7. The second question is whether such a person has a right of appeal against the compensation awarded. It is settled law that persons who are not parties to a proceeding but are aggrieved by the decree or order passed, can file an appeal questioning such order or decree after obtaining leave from the appellate court. In other words while there is no right to file an appeal, the appellate court can grant leave to do so, In Padmanabhaswamy Temple v. Rag-havan Pillai (1960 Ker LT 939) : (AIR 1961 Ker 114) a Division Bench of this Court held that 'a person who is not on the party array but who is bound by the decree or whose interests are prejudicially affected by it may appeal with the leave of the appellate court'. In Govinda Menon v. Madhavan Nair (1963 Ker LT 619) : (AIR 1964 Ker 235) another Division Bench of this Court held.
'It may therefore be taken as settled law that a person who is not a party to the decree or order may with leave prefer an appeal from such decree or order. Leave in appropriate cases is granted to a person who without being a party is either bound by the order or is aggrieved by it or is prejudicially affected by it'.
8. In Sabapathy Pillai v. Special Tah-sildar (1970 Ker LT 1015) another Division Bench of this court held that a person who is not a party to an award but is bound by it or whose interests are affected by it, may file an appeal with the leave of the appellate court, though he cannot file an appeal as of right.
9. Recently 'Poti, J., in Commr. Trichur Municipality v. Krishna Menon (1979 Ker LT 546) while considering the scope of Sections 55 (2) and 60 of the Land Acquisition Act, 1961 (Kerala), observed referring to, AIR 1974 Andh Pra 299, that
'that decision would not be of assistance to the appellant because in that case the party had moved for leave since the party had no right to appeal. There is no such application for leave and therefore there is no scope for considering the same'.
This passage was relied upon to contend that the learned Judge had impliedly held that even though there was no right of appeal for local authority -- the learned Judge also was considering the case of a local authority there -- leave could be granted if applied for. What is settled by these authorities is that a local authority or company in whose favour an acquisition is made, has no right of appeal but in appropriate cases the court can grant leave to appeal. The question for consideration is whether this is one such case.

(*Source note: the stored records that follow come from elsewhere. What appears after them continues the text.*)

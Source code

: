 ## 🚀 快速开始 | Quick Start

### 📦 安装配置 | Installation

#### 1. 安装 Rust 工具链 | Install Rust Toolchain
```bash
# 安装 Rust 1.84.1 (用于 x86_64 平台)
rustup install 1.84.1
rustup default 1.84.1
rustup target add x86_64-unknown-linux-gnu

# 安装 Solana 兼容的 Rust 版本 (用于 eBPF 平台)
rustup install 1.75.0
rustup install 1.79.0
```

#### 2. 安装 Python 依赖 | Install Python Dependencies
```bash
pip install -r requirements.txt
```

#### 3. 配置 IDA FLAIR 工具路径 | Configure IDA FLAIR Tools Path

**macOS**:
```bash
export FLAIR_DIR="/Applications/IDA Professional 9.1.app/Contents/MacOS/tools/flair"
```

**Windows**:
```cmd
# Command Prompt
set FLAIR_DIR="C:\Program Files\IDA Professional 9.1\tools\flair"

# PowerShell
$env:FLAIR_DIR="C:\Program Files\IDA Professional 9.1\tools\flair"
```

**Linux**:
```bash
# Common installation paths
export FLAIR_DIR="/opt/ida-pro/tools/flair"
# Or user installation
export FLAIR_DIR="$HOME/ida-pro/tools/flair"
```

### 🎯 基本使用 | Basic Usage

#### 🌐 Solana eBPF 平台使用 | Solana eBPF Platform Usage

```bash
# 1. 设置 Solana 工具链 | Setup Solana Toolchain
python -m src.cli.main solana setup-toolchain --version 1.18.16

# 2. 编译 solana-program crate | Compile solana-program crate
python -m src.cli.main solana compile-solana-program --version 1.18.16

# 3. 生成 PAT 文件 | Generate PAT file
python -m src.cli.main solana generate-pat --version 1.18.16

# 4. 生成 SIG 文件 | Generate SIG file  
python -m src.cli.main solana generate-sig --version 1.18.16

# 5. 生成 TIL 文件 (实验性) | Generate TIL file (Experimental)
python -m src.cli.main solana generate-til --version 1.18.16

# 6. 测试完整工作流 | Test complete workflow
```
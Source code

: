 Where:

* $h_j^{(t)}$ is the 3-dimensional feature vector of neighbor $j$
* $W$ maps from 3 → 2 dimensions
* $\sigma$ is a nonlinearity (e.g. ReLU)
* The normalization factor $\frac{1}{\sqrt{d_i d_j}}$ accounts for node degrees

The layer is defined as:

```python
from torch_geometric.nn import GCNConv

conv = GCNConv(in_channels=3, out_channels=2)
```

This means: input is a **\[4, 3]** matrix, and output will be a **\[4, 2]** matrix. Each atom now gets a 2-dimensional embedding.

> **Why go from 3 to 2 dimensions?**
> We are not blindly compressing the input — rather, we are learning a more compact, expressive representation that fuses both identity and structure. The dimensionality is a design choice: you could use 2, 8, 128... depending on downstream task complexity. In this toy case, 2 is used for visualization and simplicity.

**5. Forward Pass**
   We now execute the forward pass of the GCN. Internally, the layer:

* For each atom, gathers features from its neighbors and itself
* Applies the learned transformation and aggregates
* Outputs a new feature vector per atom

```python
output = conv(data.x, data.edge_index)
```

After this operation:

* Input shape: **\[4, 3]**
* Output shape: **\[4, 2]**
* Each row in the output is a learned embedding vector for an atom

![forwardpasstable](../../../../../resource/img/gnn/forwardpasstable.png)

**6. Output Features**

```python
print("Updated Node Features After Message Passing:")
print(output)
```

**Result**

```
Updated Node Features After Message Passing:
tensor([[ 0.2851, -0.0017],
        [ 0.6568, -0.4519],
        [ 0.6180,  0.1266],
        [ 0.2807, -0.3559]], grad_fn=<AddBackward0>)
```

10. Under what circumstances can leave be granted? In A. P. Agrl. University v. B. Ganoamma (AIR 1974 Andh Pra 299) Chinnappa Reddy, J., as he then was, had occasion to consider a kindred question. The learned Judge was considering a land acquisition appeal by the Andhra Pradesh Agricultural University. It was held that leave of the court was necessary where a per-' son who was not a party to the proceeding desired to prefer an appeal 'but a pre-condition to the grant of leave is that he must satisfy certain basic requirements, one of which is that he should have a right of appeal'. The learned Judge observed that a local authority or a company had only a right to adduce evidence. It was further observed that the Agricultural University was not entitled to the grant of leave to appeal merely because it will ultimately have to meet the costs of acquisition. The fact that the University has to pay the compensation, according to the learned Judge, was not of such consequence. The person really affected is the person who has been deprived of the property. He cannot be compelled to fight a legal battle against the person for whose benefit the land is acquired. With utmost respect, while agreeing with the learned Judge that leave is necessary for filing an appeal by a local authority or a company, I find it difficult to accept the proposition that such a person must establish a pre-condition and certain basic requirements, one of which was that he should have a right of appeal. Such a person has no right of appeal since the Act does not confer such a right. The local authority or company can only appear and adduce evidence. The right of appeal is subject to the granting of permission by the court. What should not be lost sight of in such matters is that a person who has been deprived of the property should not be compelled to fight a battle against the person for whose benefit the acquisition is made and it is only under exceptional circumstances that leave can be granted for filing an appeal.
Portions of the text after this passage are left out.